The plaintiff filed exceptions to the report, and the matter came on to be heard March 19, 1896, and the court adjudged that the conclusions of the referee were correct; that the matters in the suit had been adjudicated in the former action; that plaintiff’s cause of action had accrued June 17, 1890, and that his suit was barred by the statute of the United States upon which the action was based, and plaintiff’s petition was dismissed.

The supreme court of the state, in passing on the case, affirmed the findings of fact of the referee, but said that it was

entirely clear under the evidence that all interest charged on overdrafts in excess of six percent was a greater rate of interest than was allowed by the laws of this state.

The court further said:

We have seen that, unless the plaintiff has paid the illegal interest, he is not entitled to recover it in this action. If it may be said that the delivery of the sixty-one bonds on June 17, 1890, was a payment, this action is barred, as it was not commenced "within two years from the time the usurious transactions occurred," having been commenced March 8, 1895.

The interest on overdrafts was surely not paid by the sale of the land, for, as we have seen, it was not included in the decree. As we view the case, we think the illegal charges of interest have never been paid, and therefore the plaintiff is not entitled to recover in this action.

IV. There is some dispute as to whether plaintiff set up these charges of illegal interest in the action to foreclose the trust deed so as to constitute a former adjudication. That he set it up and that it was adjudicated we have no doubt. True, it was not set up with the same fulness and elaboration as in this case. Unquestionably it is matter which might have been pleaded in that case, and under a familiar rule, the plaintiff must be held to have asserted all available defenses to that action.

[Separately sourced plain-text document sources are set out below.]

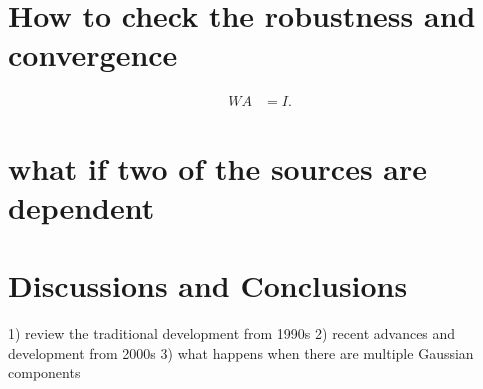 \documentclass[aps,prl,preprint,superscriptaddress]{revtex4-2}
\begin{document}
\section{How to check the robustness and convergence}

\begin{align}
W A &= I.
\end{align}



\section{what if two of the sources are dependent}

\section{Discussions and Conclusions}
1) review the traditional development from 1990s
2) recent advances and development from 2000s  
3) what happens when there are multiple Gaussian components

{}
\end{document}
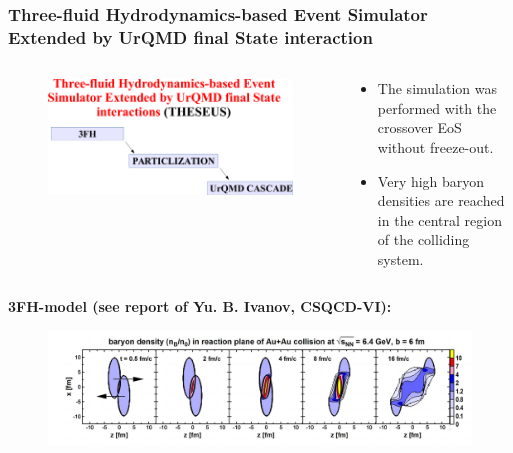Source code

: \documentclass[dvipsnames] {beamer}
\begin{document}
\begin{frame}
  \frametitle{{\tiny Three-fluid Hydrodynamics-based Event Simulator Extended by UrQMD final State interaction}}
  \begin{columns}[c]
    \begin{block}{}
    \begin{figure}[H]
      \includegraphics[width=1.\textwidth]{THESEUS_model_cut.pdf}
    \end{figure}
    \end{block}
    \begin{block}{}
     {\small \bf 
      \begin{itemize}      
      \item The simulation was performed with the crossover EoS without freeze-out.
      \item Very high baryon densities are reached in the central region of the colliding system.
      \end{itemize}
      }
    \end{block}
  \end{columns}
  

  \begin{block}{\bf \centering 3FH-model (see report of Yu. B. Ivanov, CSQCD-VI):}
  \begin{figure}[H]
    \includegraphics[width=1.\textwidth]{baryon_density.jpg}
  \end{figure}
  \end{block}
\end{frame}
\end{document}
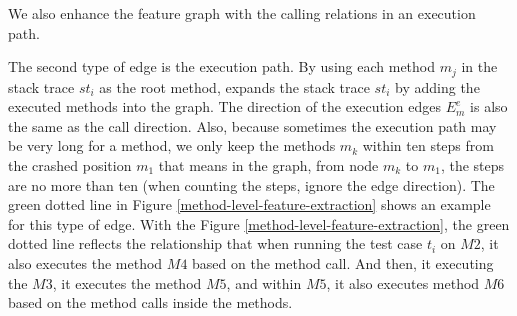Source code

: 
We also enhance the feature graph with the calling relations in an
execution path. 

The second type of edge is the execution path. By using each method $m_j$ in the stack trace $st_i$ as the root method, \tool expands the stack trace $st_i$ by adding the executed methods into the graph. The direction of the execution edges $E_m^e$ is also the same as the call direction. Also, because sometimes the execution path may be very long for a method, we only keep the methods $m_k$ within ten steps from the crashed position $m_1$ that means in the graph, from node $m_k$ to $m_1$, the steps are no more than ten (when counting the steps, \tool ignore the edge direction). The green dotted line in Figure \ref{method-level-feature-extraction} shows an example for this type of edge. With the Figure \ref{method-level-feature-extraction}, the green dotted line reflects the relationship that when running the test case $t_i$ on $M2$, it also executes the method $M4$ based on the method call. And then, it executing the $M3$, it executes the method $M5$, and within $M5$, it also executes method $M6$ based on the method calls inside the methods.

V. Said section 5198 provides that actions to recover back illegal interest paid must be commenced "within two years from the time the usurious transaction occurred." Now whether or not we call the delivery of the bonds a payment, it is evident that the usurious transaction occurred on and before June 17, 1890, and it follows that this action is barred. These questions are so largely questions of fact, and rest upon familiar and undisputed principles of law, that we do not find it necessary to refer to any of the many authorities cited.

The lower court was fully warranted in affirming the finding of fact as reported by the referee. While we do not concur in the conclusions of law that the interest on overdrafts was excessive, but not illegal or usurious, and that the custom of banks to compute interest on the commercial basis of thirty days to the month is legal, still it does not follow that the judgment of the district court is erroneous.

It is correct notwithstanding the charge of illegal interest, because the plaintiff has never paid that interest, but has been allowed the full benefit of the facts in the foreclosure case, and because this action was not brought within two years of the time the usurious transaction occurred.

The assignments of error present the following contentions: that the agreement of June 17, 1890, in pursuance of which the negotiable bonds of plaintiff were delivered to the defendant, did not constitute a payment of the interest on the overdrafts theretofore charged, but that the sales in the foreclosure suit May 19 and July 2, 1894, constituted such payment, and as the action was brought within two years from the latter dates, it was not barred; that the foreclosure suit was not res judicata because the defense of illegal interest was based upon the law of the State of Iowa, and not upon the Revised Statutes of the United States; that illegal interest was embraced in the judgment in the foreclosure suit; that the deduction which was made was only of the illegal interest on the overdrafts, and of no other interest; that the Revised Statutes direct "a forfeiture of the entire interest," not merely of the amount of interest paid in excess of that allowed by law; that section 5198 provides that in case the greater rate of interest has been paid, the person so paying the sum "may recover back . . . the amount of the interest thus paid."